Gretchen Kepel-Aleks
Quick Facts
Biography
Gretchen Keppel-Aleks is an American scientist and assistant professor at the University of Michigan in the College of Engineering's department of Climate and Space Sciences and Engineering. She primarily focuses on Earth's climate and the effects of greenhouse gasses on Earth's atmosphere.
Career and research
Career history
Keppel-Aleks began her academic career working as a research assistant during both her undergraduate and graduate and studies (at Massachusetts Institute of Technology and later California Institute of Technology). Currently, Keppel-Aleks works as a research assistant at the University of Michigan. She works in the department of Climate and Space Sciences and Engineering (2013–Present).
Under the supervision of Paul O. Wennberg, Keppel-Aleks completed her dissertation (Ph.D.) in 2012. Her thesis, titled "Constraints on the global carbon budget from variations in total column carbon dioxide", examines the importance of evaluating patterns of CO2 when predicting models of global climate change.
Research
Keppel-Aleks fields of interests are: the carbon cycle and climate interactions, the remote sensing of atmospheric gasses and vegetation properties, Earth System modeling, and atmospheric tracer transport.
Keppel-Aleks has made many notable research contributions, especially surrounding greenhouse gas emissions and global climate change. She led several research projects, such as a project titled "Developing a Mechanistic Understanding of Variability in the Atmospheric CO2 Growth Rate Owing to Interannual Climate Oscillations", in which scientists explored how Earth systems react to a changing climate.
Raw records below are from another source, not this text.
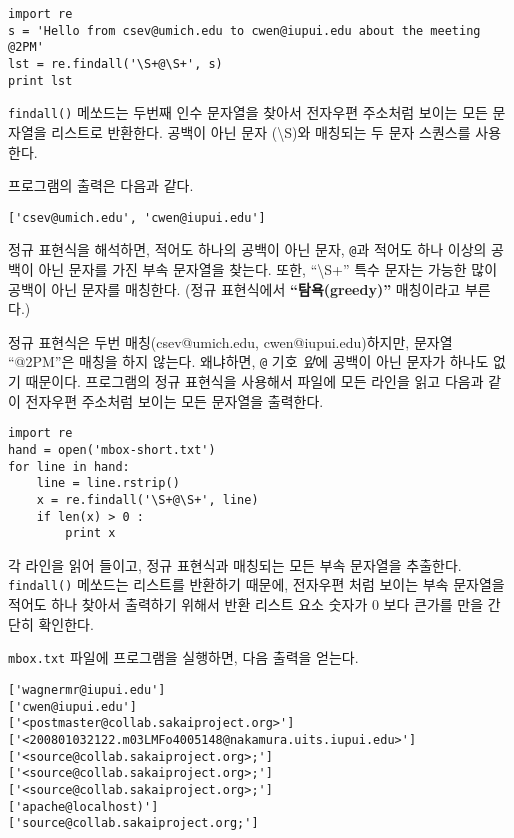 
\beforeverb
\begin{verbatim}
import re
s = 'Hello from csev@umich.edu to cwen@iupui.edu about the meeting @2PM'
lst = re.findall('\S+@\S+', s)
print lst
\end{verbatim}
\afterverb
%

{\tt findall()} 메쏘드는 두번째 인수 문자열을 찾아서 전자우편 주소처럼 보이는 모든 문자열을 리스트로 반환한다.
공백이 아닌 문자 ({\textbackslash}S)와 매칭되는 두 문자 스퀀스를 사용한다.

프로그램의 출력은 다음과 같다.

\beforeverb
\begin{verbatim}
['csev@umich.edu', 'cwen@iupui.edu']
\end{verbatim}
\afterverb
%

정규 표현식을 해석하면, 적어도 하나의 공백이 아닌 문자, {\verb"@"}과 적어도 하나 이상의 공백이 아닌 문자를 가진 부속 문자열을 찾는다.
또한, ``{\textbackslash}S+'' 특수 문자는 가능한 많이 공백이 아닌 문자를 매칭한다. (정규 표현식에서  {\bf ``탐욕(greedy)''} 매칭이라고 부른다.)

정규 표현식은 두번 매칭(csev@umich.edu, cwen@iupui.edu)하지만, 문자열 ``@2PM''은 매칭을 하지 않는다.
왜냐하면, {\verb"@"} 기호 {\em 앞}에 공백이 아닌 문자가 하나도 없기 때문이다.
프로그램의 정규 표현식을 사용해서 파일에 모든 라인을 읽고 다음과 같이 전자우편 주소처럼 보이는 모든 문자열을 출력한다.

\beforeverb
\begin{verbatim}
import re
hand = open('mbox-short.txt')
for line in hand:
    line = line.rstrip()
    x = re.findall('\S+@\S+', line)
    if len(x) > 0 :
        print x
\end{verbatim}
\afterverb
%
각 라인을 읽어 들이고, 정규 표현식과 매칭되는 모든 부속 문자열을 추출한다. 
{\tt findall()} 메쏘드는 리스트를 반환하기 때문에, 전자우편 처럼 보이는 부속 문자열을 적어도 하나 찾아서 출력하기 위해서 
반환 리스트 요소 숫자가 0 보다 큰가를 만을 간단히 확인한다.

{\tt mbox.txt} 파일에 프로그램을 실행하면, 다음 출력을 얻는다.

\beforeverb
\begin{verbatim}
['wagnermr@iupui.edu']
['cwen@iupui.edu']
['<postmaster@collab.sakaiproject.org>']
['<200801032122.m03LMFo4005148@nakamura.uits.iupui.edu>']
['<source@collab.sakaiproject.org>;']
['<source@collab.sakaiproject.org>;']
['<source@collab.sakaiproject.org>;']
['apache@localhost)']
['source@collab.sakaiproject.org;']
\end{verbatim}
\afterverb
%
She has also participates in NASA's OCO-2 research team, in which she and 20 other scientists work to investigate how human populations interact with, and contribute to the presence of CO2 in Earth's atmosphere.
Awards and honors
Academic awards
Keppel-Aleks has won many awards during her scientific career. In 2019, she won AGU's Global Environmental Change Early Career Award for her contributions in global environmental change. She has also received a research highlight from the Department of Energy for her leading research on the use of the Community Earth System Model (CESM) in determining the future of global climate change with regards to rising levels of CO2. She has also been awarded several fellowships, such as the NOAA Climate and Global Change Postdoctoral Fellowship, as well as the American Association of University Women dissertation fellowship. Additionally, Keppel-Aleks has been awarded the Kavli Fellowship. As a Kavli fellow, Keppel-Aleks presented on the importance of terrestrial and aquatic cycle monitoring in the monitoring of CO2.
Grants
Currently, Keppel-Aleks is being funded for 11 individual projects, one of which, titled "Developing a Mechanistic Understanding of Variability in the Atmospheric CO2 Growth Rate Owing to Interannual Climate Oscillations ", is a project worth over $1 million funded through NASA and the University of Michigan. Other grants and fellowships awarded to Keppel-Aleks include NASA's Earth and Space Science Fellowship and in the past, Keppel-Aleks received research grants such as one from Keck Institute for Space Studies, in which Keppel-Aleks examined patterns of photosynthesis and solar-induced fluorescence emitted from photosynthetic organisms.
Publications
Keppel-Aleks has contributed many notable journal articles in her field under categories such as climate, carbon cycle, atmospheric physics, and remote sensing. One of Keppel-Aleks' most notable published works, “Emissions of greenhouse gasses from a North American megacity”, examines emissions of greenhouse gasses (specifically CO and CH4) around the Los Angeles metro area, otherwise known as the South Coast air basin (SCB). In their study, Keppel Aleks and her fellow researchers looked at data taken from the Jet Propulsion Laboratory using FTS column measurements, examining solar energy and greenhouse gas patterns in the atmosphere. Through their data collection, the group discovered that urban areas contribute more to the global greenhouse gas, specifically CH4 or methane gas, emissions than is currently predicted by previous greenhouse gas calculations (such as those done by the California Air Resource Board (CARB)). The group thus concludes that CH4 emissions of urban centers (such as the Los Angeles metro area) could contribute an unaccounted 7-15% of methane to the world budget.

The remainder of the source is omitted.